Open IAmNotHanni opened 4 months ago
I like the idea of adding this test. I found few issues with the proposed code:
Major issues:
You test uniform, vertex, and index buffer, but inside the lambda function you always transition to VK_ACCESS_UNIFORM_READ_BIT
.
You use flags VMA_ALLOCATION_CREATE_HOST_ACCESS_SEQUENTIAL_WRITE_BIT | VMA_ALLOCATION_CREATE_MAPPED_BIT
only on the first buffer and not on the other two.
You forgot to use VMA_ALLOCATION_CREATE_HOST_ACCESS_ALLOW_TRANSFER_INSTEAD_BIT
.
On the other hand, the first one has VK_BUFFER_USAGE_TRANSFER_DST_BIT
missing, which you need to use in case "allow transfer instead" logic is hit.
Minor issues:
myData[index] = static_cast<uint32_t>(rand());
myData
elements are of type uint8_t
and you cast to uint32_t
.
Besides that, you use uint32_t
without std::
prefix (which I prefer) but for the vector you use std::uint8_t
.
VkBuffer uniformBuffer = VK_NULL_HANDLE;
VmaAllocation uniformBufferAlloc{};
You initialize one with VK_NULL_HANDLE
but another one with default initialization.
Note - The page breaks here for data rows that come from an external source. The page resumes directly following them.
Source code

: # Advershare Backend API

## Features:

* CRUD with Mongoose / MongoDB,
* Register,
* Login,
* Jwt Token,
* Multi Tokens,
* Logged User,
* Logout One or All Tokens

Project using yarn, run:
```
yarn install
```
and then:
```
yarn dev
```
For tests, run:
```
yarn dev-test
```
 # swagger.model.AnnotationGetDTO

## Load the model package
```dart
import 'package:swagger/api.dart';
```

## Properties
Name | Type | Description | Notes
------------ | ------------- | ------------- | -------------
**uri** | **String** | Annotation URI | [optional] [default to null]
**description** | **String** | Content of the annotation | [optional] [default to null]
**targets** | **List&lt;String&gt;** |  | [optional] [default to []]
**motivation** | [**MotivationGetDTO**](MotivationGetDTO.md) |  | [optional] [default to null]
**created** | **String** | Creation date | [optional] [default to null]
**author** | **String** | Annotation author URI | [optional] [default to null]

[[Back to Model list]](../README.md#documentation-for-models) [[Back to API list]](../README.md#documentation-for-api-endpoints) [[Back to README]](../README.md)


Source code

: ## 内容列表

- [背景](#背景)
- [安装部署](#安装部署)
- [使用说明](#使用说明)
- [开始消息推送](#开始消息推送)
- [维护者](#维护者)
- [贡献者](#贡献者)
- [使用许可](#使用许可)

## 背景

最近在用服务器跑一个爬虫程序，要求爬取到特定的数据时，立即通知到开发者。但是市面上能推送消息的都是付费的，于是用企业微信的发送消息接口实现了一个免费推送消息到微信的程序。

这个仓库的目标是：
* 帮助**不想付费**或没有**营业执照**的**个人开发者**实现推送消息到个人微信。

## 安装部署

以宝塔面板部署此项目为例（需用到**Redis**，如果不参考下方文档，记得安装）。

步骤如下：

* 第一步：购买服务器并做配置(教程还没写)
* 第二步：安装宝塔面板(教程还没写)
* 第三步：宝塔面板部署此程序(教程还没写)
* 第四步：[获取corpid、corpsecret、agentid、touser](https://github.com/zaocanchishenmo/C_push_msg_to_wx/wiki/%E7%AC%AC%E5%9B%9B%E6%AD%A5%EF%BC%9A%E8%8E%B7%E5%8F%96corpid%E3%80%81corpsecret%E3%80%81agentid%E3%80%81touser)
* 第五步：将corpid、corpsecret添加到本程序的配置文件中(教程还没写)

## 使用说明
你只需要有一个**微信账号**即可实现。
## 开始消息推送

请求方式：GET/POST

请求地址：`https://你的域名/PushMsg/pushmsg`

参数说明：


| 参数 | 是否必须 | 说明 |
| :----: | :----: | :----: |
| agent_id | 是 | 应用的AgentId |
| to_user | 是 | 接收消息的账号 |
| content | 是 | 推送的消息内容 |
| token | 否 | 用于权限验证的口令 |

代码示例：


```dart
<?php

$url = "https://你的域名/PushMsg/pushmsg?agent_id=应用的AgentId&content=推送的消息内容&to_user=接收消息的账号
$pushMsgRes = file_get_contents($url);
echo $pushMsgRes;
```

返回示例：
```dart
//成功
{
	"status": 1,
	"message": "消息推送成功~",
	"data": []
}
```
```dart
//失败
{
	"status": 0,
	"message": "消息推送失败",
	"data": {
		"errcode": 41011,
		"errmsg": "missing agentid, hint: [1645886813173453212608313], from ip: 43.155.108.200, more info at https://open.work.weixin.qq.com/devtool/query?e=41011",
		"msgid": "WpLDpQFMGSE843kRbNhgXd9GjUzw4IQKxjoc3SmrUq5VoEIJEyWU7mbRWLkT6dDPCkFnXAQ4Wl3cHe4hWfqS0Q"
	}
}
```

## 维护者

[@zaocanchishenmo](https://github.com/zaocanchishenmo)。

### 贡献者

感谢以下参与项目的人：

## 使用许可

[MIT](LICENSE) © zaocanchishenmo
I recommend to be consistent and to use VK_NULL_HANDLE
everywhere, like it is done in other places of the code.
buffer_size
could be captured by lambda captures clause instead of parameter, and so does myData
.
buffer_size
is passed twice unnecesarily.
Alright I will add your fixes and open a pull request.
I think it's somehow possible to label this test as a doxygen "\snippet" so it can be referenced in the docs instead of the commented code. This way, we display real code which is working in the docs and avoid unnecessary duplicates. I will look into this.
I still have some problems to understand which combination of VmaAllocationCreateFlags
is correct my the use cases I want to test for. (Adding this test is also a learning process for me.)
I did not set any VmaAllocationCreateFlags
for the vertex and index buffer, but I used VMA_ALLOCATION_CREATE_HOST_ACCESS_SEQUENTIAL_WRITE_BIT | VMA_ALLOCATION_CREATE_MAPPED_BIT
only for the uniform buffer. I though this way I get mappable memory for the uniform buffer, which could then be updated with std::memcpy
if we assume its memory changes frequently.
If I specify VMA_ALLOCATION_CREATE_HOST_ACCESS_SEQUENTIAL_WRITE_BIT | VMA_ALLOCATION_CREATE_MAPPED_BIT
for the vertex and index buffer, I always get true
in (memPropFlags & VK_MEMORY_PROPERTY_HOST_VISIBLE_BIT)
(tested on RTX 3090, Intel Arc A770, and AMD Ryzen 9 7950X integrated graphics). The transfer case is never hit. But what if the data of the vertex and index buffer are constant and not updated frequently? I thought I should prefer a transfer then instead, hoping it ends up in DEVICE_LOCAL
memory, avoiding mapping entirely. By specifying VMA_ALLOCATION_CREATE_HOST_ACCESS_SEQUENTIAL_WRITE_BIT | VMA_ALLOCATION_CREATE_MAPPED_BIT
instead of 0
, I never end up in the transfer case though. This is not affected by switching from VMA_MEMORY_USAGE_AUTO
to VMA_MEMORY_USAGE_AUTO_PREFER_DEVICE
in allocCreateInfo
either.
Should we actually test all combinations? (the 3 buffers, all with VmaAllocationCreateFlags
set to either 0
or VMA_ALLOCATION_CREATE_HOST_ACCESS_SEQUENTIAL_WRITE_BIT | VMA_ALLOCATION_CREATE_MAPPED_BIT
, giving us 6 buffers to create in this test).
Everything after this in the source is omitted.